Why I voted to reform NJ’s pension and benefit system

“Today marks an important turning point for the state of New Jersey.

In an unprecedented spirit of bipartisanship and cooperation, the members of this body are making some of the hard decisions necessary to prevent our state from going bankrupt.

It is a start – but it’s the first step on the long road back from the financial brink. The changes we are making today are fair and they are necessary.

Simply put, we have no other choice if we are to protect the interests of our taxpayers.

Unlike the polarization and gridlock in Washington, there appears to be a broad consensus here in the Legislature and in the Executive Branch on several changes that must be made to keep our state solvent.

I am gratified to be part of that bipartisan coalition that reasons together and finds common ground on serious issues.

Today also marks my first voting session as a member of the senate.

Given my background as a member and leader in organized labor, the votes we are taking are extraordinarily personal for me.

Therefore, I wanted to take this opportunity to make my position very clear.

When I asked the people of the 5th District to entrust me with their votes, I gave them my word that I would be their voice here in Trenton — that I would put them first, especially when it came to issues associated with taxes and spending

Among the most precious lessons my father instilled in me was that your word is your bond. And I intend to keep my word to my constituents and to the working families across this state.

Like my father, I have spent a lifetime on the front lines of the labor movement, working hand in hand with the people whose hard work, dedication and skill helped make this nation what it is today.

As he did before me, I have fought for the core principles of a days work for a days pay; quality health care, safe pensions and a safety net for all of our workers. We have made great progress over the years – and nothing we are doing through our votes today either impedes or reverses those advances.

But we live in a far different world than we did 10, 20, or 50 years ago, when the working men and women of this state had to fight for decent pay and the most modest of benefits.

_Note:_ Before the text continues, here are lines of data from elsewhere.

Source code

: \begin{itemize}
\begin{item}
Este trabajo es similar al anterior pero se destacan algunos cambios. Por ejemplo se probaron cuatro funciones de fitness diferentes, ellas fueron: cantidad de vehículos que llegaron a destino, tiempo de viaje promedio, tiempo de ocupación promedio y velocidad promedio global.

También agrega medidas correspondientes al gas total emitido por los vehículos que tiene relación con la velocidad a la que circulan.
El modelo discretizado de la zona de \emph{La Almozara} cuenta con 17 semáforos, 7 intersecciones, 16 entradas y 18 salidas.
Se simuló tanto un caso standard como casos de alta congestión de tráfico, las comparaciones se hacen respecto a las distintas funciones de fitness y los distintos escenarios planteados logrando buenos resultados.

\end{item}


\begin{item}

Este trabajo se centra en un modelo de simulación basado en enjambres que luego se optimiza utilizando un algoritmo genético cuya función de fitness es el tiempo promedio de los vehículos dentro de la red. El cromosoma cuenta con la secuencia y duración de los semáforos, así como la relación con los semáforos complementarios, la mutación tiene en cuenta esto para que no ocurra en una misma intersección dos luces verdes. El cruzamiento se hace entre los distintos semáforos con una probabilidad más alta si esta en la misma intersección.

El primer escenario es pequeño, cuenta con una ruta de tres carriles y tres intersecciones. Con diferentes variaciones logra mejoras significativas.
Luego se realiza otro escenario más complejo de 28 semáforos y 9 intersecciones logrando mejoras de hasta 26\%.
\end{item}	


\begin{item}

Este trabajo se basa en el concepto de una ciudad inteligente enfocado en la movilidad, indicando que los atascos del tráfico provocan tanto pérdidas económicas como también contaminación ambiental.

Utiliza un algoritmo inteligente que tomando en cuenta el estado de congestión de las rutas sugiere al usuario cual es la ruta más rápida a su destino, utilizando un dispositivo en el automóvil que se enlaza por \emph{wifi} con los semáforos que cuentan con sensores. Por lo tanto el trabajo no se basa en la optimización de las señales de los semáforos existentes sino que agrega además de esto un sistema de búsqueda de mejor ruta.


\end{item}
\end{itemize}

It was a fight that made us all proud. Over time, however, the benefits packages for our employees have caught up with those afforded private-sector workers, and today our taxpayers are burdened by a system they can no longer sustain.

That system is out of balance with what our taxpayers can afford, and therefore threatens the very viability of our state.

In fact, the state of New Jersey would be bankrupt if it was a private corporation.

The measures we are taking today are important steps toward striking a measure of balance between those who work for this state’s public institutions and those who pay for it – the taxpayers.

It is more than reasonable for taxpayers to expect employees to contribute toward the costs of their health and pension benefits.
 
As much as anyone, our employees should fully understand what the working families of this state are going through.

They should also realize that without a healthy employer –in this case, the taxpayers – neither the employer nor the employees benefit.

Although I recognize that no one wishes to compromise on any of the concessions won in the past, we are not asking them to accept anything that is unfair or unreasonable.
 
And so while no one is happy we’ve reached the uncomfortable place we’re at today, we are fortunate there is still time to do something about it.

I am proud of my efforts on behalf of organized labor here in New Jersey, and I will always be an advocate for fair pay, safe working conditions.

But I will also support reasonable solutions to this state’s serious budget problems.

I was elected to represent all the taxpayers of my district – and I am determined to do just that.”